As an example of using that, I have an audio which I created as a *.wav file - bballdave025_tomp3.wav . Since it's raw data in that format, it can only be a constant bitrate as a wave. I used Audacity (official software page and github) to re-encode it as a VBR MP3 file - bballdave025_tomp3_vbr.mp3 - and a CBR MP3 file - bballdave025_tomp3_cbr.mp3 .

$ mediainfo bballdave025_tomp3.wav | grep -i "bit rate"
Overall bit rate mode                    : Constant
Overall bit rate                         : 706 kb/s
Bit rate mode                            : Constant
Bit rate                                 : 705.6 kb/s

$ mediainfo bballdave025_tomp3_cbr.mp3 | grep -i "bit rate"
Overall bit rate mode                    : Constant
Overall bit rate                         : 192 kb/s
Bit rate mode                            : Constant
Bit rate                                 : 192 kb/s

$ mediainfo bballdave025_tomp3_vbr.mp3 | grep -i "bit rate"
Overall bit rate mode                    : Variable
Overall bit rate                         : 101 kb/s
Bit rate mode                            : Variable
Bit rate                                 : 101 kb/s
Minimum bit rate                         : 32.0 kb/s

You can always leave off the grep if you want to see more information.

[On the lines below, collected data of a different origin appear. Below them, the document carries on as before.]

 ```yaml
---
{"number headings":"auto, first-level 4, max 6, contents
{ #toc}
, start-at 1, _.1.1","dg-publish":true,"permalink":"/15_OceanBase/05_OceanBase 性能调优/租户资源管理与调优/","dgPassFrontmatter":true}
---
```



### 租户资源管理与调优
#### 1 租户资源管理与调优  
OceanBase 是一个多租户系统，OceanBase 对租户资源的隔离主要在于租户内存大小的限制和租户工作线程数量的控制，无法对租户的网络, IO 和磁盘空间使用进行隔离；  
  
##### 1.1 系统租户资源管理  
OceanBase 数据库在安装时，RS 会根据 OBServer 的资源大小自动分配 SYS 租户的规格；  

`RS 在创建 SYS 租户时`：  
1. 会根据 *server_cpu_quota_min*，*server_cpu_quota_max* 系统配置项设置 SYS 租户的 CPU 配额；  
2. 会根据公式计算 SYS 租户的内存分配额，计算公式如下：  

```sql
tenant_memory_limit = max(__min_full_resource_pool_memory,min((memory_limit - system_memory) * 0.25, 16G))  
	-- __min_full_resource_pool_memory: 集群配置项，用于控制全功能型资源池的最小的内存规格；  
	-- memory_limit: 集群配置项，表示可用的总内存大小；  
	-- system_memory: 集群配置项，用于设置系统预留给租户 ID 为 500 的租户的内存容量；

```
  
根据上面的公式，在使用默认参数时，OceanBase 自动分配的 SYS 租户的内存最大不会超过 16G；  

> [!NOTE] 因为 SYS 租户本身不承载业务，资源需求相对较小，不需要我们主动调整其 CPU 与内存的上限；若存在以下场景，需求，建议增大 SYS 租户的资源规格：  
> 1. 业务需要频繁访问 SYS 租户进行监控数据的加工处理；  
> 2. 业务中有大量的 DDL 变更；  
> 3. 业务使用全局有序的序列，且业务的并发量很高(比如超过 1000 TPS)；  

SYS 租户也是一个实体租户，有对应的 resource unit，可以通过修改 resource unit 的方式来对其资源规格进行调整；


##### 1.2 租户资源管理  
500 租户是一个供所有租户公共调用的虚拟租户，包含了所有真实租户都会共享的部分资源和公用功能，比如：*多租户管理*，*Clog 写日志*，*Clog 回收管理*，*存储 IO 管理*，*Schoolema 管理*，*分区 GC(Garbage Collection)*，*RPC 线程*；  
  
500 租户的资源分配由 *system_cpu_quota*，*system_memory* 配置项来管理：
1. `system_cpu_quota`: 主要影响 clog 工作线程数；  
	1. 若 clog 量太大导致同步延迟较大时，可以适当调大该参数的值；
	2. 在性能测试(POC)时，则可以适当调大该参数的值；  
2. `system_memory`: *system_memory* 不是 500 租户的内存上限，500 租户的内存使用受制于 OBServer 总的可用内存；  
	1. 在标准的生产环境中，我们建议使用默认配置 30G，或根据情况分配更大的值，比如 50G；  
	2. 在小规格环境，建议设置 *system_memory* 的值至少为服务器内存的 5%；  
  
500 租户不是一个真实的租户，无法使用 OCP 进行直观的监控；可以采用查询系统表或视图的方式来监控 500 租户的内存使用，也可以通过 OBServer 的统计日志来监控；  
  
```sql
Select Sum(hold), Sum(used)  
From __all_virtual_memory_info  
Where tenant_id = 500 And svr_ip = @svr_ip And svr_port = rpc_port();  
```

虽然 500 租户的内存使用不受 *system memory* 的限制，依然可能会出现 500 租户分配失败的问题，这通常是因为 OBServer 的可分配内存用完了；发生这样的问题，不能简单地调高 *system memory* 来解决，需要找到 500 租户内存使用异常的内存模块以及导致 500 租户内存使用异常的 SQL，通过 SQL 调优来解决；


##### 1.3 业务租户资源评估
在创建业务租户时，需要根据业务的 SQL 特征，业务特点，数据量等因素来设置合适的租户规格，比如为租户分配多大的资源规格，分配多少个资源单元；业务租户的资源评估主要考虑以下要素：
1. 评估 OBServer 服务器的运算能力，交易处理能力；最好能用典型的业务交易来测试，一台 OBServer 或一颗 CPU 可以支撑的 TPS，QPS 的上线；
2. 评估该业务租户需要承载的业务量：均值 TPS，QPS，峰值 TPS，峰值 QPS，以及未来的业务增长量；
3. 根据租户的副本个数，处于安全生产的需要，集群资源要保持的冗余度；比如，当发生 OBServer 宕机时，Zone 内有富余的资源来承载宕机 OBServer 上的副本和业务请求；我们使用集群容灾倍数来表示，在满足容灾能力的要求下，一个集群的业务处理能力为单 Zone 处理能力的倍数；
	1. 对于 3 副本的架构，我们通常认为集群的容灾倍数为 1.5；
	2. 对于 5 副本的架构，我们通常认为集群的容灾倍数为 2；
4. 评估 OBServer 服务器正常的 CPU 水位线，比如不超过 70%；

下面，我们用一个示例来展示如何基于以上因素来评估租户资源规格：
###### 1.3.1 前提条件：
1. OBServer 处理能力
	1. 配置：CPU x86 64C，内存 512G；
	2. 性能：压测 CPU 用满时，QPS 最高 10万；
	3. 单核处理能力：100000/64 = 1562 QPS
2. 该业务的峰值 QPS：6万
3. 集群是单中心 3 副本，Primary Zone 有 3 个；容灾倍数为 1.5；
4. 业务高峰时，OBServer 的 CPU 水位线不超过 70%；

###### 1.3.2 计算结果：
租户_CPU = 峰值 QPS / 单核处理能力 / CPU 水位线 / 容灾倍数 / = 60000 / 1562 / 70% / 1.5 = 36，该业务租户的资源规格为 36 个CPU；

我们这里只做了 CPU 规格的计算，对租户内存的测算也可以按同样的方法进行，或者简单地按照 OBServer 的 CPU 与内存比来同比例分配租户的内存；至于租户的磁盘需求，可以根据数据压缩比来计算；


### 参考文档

Note: If you want to figure things out for the audio part of a video containing audio, you'll need to separate the audio into its own file to use this strategy. Something like:

ffmpeg -i input.mp4 -vn -a:c output.mp3

(I haven't tested that), then

mediainfo output.mp3

(At least I don't know any other way to do it.)


Idea/skeleton for doing it with ffmpeg

From the source, the original idea with video was

ffmpeg -i input.mp4 -an -c:v copy -segment_time 0.00001 -f segment i%0d.mp4

Then to run ffprobe on each of the segments. We'll need to change this to deal with just the audio - anyone wanting to do this would need to look into the docs to figure out the exact command needed. We can then batch our way through the ffprobe on each, picking out the bitrate. For one of the audio segments

$ ffprobe -hide_banner i01.wav
Input #0, wav, from 'i01.wav':
  Duration: 00:00:01.00, bitrate: 705 kb/s
    Stream #0:0: Audio: pcm_s16le ([1][0][0][0] / 0x0001), 44100 Hz, 1 channels, s16, 705 kb/s

So, for a group, you could parse out between 'bitrate: ' and ' kb/s', then run sort -u on it. If you get more than one number, you have a variable bit rate. (At least that's an idea, which would need fleshing out by an interested person.)